As Rudolf J. Schaefer says of this work's possible companion [color plate XII]:
'JEB's mastery of painting the sky as the source of light is well illustrated in this beautiful painting. Superb delicacy in tone variations and contrasts create the luminosity and make the sky a masterpiece in itself. The ship, the shoreline and all else provide the artful depth and perspective.'
Apart from the inclusion of the two other U.S. vessels of substance in the right foreground of the work offered here, the fact that the frigate is wearing American colors is strongly suggestive that it post-dates Schaefer XII which depicts a British frigate in port profile. It seems unlikely that Buttersworth ever visited Nassau or the Bahamas and he appears to have taken his inspiration from a fine surveying profile executed by Commander G.B. Lawrence, R.N., in 1841. As a British overseas possession, it would be far more likely to find a British frigate cruising there and hence the original scene.

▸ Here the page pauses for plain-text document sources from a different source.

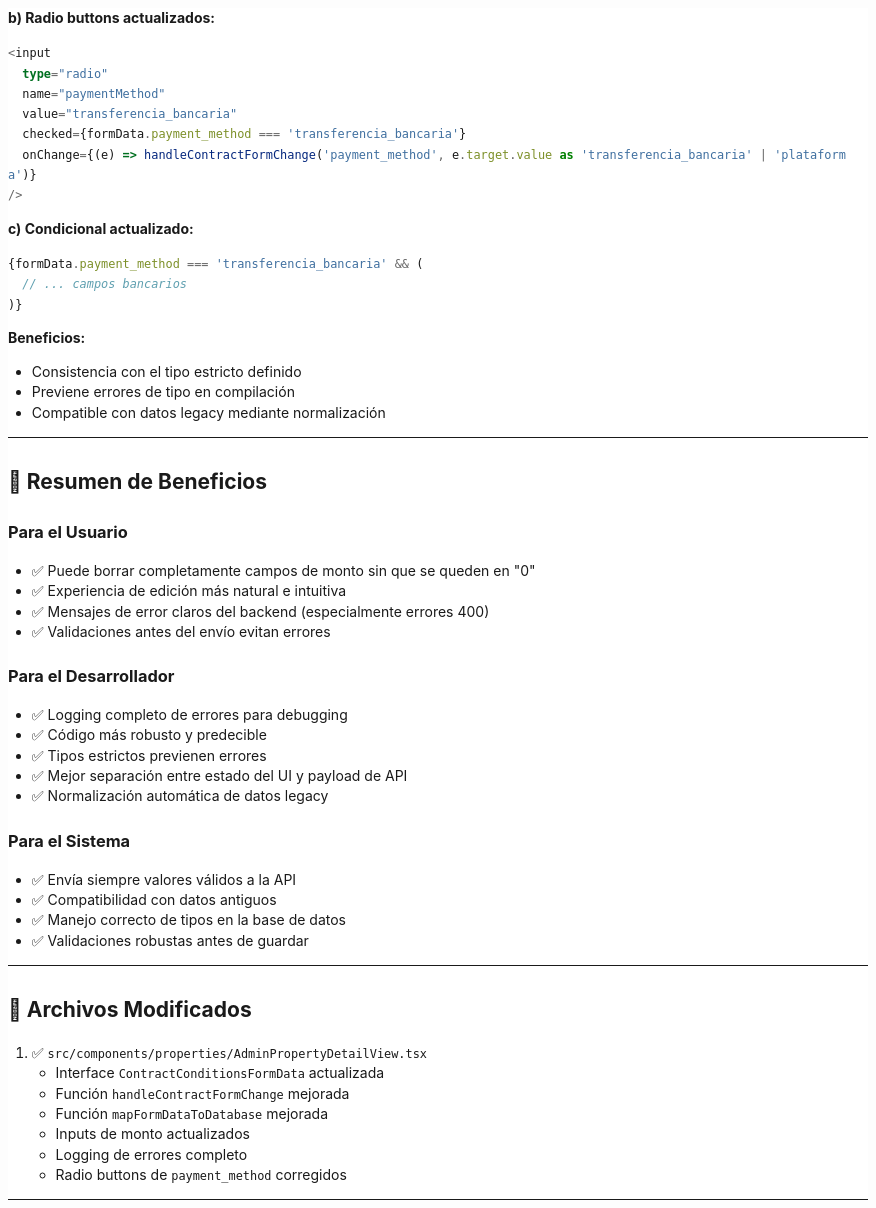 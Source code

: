 **b) Radio buttons actualizados:**
```typescript
<input
  type="radio"
  name="paymentMethod"
  value="transferencia_bancaria"
  checked={formData.payment_method === 'transferencia_bancaria'}
  onChange={(e) => handleContractFormChange('payment_method', e.target.value as 'transferencia_bancaria' | 'plataforma')}
/>
```

**c) Condicional actualizado:**
```typescript
{formData.payment_method === 'transferencia_bancaria' && (
  // ... campos bancarios
)}
```

**Beneficios:**
- Consistencia con el tipo estricto definido
- Previene errores de tipo en compilación
- Compatible con datos legacy mediante normalización

---

## 🎯 Resumen de Beneficios

### Para el Usuario
- ✅ Puede borrar completamente campos de monto sin que se queden en "0"
- ✅ Experiencia de edición más natural e intuitiva
- ✅ Mensajes de error claros del backend (especialmente errores 400)
- ✅ Validaciones antes del envío evitan errores

### Para el Desarrollador
- ✅ Logging completo de errores para debugging
- ✅ Código más robusto y predecible
- ✅ Tipos estrictos previenen errores
- ✅ Mejor separación entre estado del UI y payload de API
- ✅ Normalización automática de datos legacy

### Para el Sistema
- ✅ Envía siempre valores válidos a la API
- ✅ Compatibilidad con datos antiguos
- ✅ Manejo correcto de tipos en la base de datos
- ✅ Validaciones robustas antes de guardar

---

## 🔧 Archivos Modificados

1. ✅ `src/components/properties/AdminPropertyDetailView.tsx`
   - Interface `ContractConditionsFormData` actualizada
   - Función `handleContractFormChange` mejorada
   - Función `mapFormDataToDatabase` mejorada
   - Inputs de monto actualizados
   - Logging de errores completo
   - Radio buttons de `payment_method` corregidos

---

Later, perhaps following the successful sale of the earlier view, JEB turned to the same familiar backdrop on which to incorporate his American frigate arriving off Nassau and calling for the pilot, as evidenced by the blue 'pilot jack' flying at her foremasthead.
Nassau, the capital of New Providence, the largest island in the Bahamas, is situated on the north side of the island and has a fine harbor. Principal exports in the nineteenth century included cotton, resin, dyewoods and salt, whilst the islands' proximity to Florida and the 'Old South' meant that an enduring relationship existed between the colony and the southern United States.